* **Action item**
Return, word for word, only the lines from the one containing "2. **市場支配の維持** - 移行困難さによる顧客囲い込み" through the last line of the entries.

* **Saved data entries**

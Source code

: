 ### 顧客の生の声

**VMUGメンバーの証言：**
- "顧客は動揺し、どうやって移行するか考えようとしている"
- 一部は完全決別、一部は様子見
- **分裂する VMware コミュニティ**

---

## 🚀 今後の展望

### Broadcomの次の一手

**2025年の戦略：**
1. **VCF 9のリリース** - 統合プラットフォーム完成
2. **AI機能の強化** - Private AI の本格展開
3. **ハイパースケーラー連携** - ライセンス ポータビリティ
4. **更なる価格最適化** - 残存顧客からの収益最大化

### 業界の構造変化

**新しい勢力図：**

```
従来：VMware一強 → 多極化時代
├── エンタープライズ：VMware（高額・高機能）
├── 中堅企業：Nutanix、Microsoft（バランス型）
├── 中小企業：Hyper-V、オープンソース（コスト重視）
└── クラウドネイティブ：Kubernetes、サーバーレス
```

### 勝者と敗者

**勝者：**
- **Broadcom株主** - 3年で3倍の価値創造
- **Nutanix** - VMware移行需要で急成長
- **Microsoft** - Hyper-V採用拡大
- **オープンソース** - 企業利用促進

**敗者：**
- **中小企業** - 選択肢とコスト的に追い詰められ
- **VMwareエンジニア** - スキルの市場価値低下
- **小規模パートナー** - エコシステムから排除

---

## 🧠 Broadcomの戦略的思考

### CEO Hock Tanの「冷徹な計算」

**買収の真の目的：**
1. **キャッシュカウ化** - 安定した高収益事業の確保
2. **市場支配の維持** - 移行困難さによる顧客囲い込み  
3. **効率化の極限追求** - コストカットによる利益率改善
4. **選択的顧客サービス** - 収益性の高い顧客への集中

* **Expected answer**
2. **市場支配の維持** - 移行困難さによる顧客囲い込み  
3. **効率化の極限追求** - コストカットによる利益率改善
4. **選択的顧客サービス** - 収益性の高い顧客への集中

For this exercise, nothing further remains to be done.